Dataset:
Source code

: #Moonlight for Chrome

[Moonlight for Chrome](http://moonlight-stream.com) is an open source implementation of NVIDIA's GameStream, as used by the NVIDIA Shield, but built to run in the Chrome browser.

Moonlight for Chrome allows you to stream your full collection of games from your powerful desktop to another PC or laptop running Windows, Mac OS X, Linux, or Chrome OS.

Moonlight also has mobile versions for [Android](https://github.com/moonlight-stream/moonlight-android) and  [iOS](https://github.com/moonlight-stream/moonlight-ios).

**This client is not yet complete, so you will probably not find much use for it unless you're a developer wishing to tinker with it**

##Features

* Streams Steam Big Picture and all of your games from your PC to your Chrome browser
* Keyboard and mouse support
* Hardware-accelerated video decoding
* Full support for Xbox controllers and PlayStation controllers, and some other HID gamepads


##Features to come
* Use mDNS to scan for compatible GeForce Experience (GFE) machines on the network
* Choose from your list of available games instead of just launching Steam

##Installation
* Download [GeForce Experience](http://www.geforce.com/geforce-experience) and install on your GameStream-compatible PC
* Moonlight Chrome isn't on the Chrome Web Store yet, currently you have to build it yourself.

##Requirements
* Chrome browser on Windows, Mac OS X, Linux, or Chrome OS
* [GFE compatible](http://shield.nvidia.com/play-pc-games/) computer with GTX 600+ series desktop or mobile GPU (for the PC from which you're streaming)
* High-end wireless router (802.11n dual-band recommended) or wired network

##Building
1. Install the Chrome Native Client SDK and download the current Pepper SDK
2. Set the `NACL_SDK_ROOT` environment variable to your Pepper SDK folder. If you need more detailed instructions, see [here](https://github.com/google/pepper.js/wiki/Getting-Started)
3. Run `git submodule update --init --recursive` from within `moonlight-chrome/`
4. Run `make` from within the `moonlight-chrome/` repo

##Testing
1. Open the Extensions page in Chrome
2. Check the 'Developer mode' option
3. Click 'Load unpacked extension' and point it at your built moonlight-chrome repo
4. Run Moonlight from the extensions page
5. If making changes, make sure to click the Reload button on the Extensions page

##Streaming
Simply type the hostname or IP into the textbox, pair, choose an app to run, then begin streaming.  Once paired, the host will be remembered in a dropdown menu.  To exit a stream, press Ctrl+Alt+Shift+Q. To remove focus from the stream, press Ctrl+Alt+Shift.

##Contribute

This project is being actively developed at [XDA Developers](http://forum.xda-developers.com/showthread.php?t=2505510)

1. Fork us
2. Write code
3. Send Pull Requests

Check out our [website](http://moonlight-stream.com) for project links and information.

Action item: Which lines of the entries above contain the string "Linux"? Copy each one.

Answer to this exercise:
Moonlight for Chrome allows you to stream your full collection of games from your powerful desktop to another PC or laptop running Windows, Mac OS X, Linux, or Chrome OS.
* Chrome browser on Windows, Mac OS X, Linux, or Chrome OS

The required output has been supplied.